── DATA EXCERPTS

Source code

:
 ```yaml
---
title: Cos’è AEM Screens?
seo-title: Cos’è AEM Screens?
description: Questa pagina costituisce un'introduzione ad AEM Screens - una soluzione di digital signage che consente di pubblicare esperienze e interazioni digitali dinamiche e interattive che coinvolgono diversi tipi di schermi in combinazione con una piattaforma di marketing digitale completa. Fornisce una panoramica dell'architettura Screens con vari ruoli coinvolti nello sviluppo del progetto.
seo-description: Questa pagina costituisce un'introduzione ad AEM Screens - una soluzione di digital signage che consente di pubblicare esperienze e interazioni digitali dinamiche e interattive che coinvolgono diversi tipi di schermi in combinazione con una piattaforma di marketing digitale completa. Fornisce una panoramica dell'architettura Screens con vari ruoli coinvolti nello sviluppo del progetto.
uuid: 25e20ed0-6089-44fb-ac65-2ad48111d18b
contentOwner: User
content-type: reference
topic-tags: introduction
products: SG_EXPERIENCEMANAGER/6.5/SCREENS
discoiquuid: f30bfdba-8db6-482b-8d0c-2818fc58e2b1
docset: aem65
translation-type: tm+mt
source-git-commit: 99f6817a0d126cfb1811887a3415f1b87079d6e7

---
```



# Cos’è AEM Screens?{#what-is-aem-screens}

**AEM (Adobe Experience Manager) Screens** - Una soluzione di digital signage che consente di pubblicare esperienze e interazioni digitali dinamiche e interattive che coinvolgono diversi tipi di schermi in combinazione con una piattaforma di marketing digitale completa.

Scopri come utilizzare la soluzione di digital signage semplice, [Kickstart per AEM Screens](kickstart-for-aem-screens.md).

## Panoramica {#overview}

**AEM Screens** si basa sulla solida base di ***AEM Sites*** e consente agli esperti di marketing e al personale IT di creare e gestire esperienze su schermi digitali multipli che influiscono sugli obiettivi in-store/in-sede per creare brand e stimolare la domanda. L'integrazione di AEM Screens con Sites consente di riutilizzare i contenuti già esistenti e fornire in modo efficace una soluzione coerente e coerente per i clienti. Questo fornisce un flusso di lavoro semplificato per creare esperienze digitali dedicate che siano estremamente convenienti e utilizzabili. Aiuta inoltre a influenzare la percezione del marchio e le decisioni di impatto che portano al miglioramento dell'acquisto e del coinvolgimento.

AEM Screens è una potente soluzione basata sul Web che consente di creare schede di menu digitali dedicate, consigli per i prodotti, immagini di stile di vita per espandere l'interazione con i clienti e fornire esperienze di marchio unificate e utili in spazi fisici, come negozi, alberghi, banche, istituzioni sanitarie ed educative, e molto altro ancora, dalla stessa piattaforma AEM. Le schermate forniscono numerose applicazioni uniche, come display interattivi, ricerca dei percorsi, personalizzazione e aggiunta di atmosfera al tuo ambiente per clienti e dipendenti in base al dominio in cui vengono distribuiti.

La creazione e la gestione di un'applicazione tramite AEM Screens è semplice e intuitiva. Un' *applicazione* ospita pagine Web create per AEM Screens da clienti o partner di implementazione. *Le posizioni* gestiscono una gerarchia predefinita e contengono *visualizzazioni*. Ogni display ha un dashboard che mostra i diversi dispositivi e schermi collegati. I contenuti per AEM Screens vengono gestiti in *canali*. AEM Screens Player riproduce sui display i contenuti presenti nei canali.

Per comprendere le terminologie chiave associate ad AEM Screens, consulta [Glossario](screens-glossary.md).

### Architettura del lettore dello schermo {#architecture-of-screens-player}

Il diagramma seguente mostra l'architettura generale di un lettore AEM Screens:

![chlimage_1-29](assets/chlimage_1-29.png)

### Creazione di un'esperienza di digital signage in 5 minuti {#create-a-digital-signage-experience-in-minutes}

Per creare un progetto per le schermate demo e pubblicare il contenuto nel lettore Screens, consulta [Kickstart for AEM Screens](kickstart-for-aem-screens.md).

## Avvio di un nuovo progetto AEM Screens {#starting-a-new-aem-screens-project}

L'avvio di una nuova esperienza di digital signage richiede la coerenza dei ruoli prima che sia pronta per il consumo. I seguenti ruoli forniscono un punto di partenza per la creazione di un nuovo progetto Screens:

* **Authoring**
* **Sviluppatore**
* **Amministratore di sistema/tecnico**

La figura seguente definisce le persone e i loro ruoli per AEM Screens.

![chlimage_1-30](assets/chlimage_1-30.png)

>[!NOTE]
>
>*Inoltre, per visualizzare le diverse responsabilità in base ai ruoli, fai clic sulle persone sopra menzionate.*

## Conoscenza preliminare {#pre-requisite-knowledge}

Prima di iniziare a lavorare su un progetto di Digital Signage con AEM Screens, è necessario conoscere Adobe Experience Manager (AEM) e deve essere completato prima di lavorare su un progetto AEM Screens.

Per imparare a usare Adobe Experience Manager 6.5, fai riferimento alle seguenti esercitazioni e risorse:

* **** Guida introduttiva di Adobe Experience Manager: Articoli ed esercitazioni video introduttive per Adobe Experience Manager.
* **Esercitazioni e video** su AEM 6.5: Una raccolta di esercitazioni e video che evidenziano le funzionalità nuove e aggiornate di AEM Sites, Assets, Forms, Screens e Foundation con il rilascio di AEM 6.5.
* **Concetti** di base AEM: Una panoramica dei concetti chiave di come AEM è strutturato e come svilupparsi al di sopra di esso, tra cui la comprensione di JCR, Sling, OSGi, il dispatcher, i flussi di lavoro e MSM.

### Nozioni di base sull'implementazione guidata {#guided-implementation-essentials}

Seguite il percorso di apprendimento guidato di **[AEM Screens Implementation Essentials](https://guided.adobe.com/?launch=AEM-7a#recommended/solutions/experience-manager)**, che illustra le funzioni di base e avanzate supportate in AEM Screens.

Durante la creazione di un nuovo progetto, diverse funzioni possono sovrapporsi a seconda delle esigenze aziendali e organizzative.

────

WHAT YOU NEED TO DO - From the data above, count the lines that hold the string "esperienza". Reply with only that number.

TASK SOLUTION - 2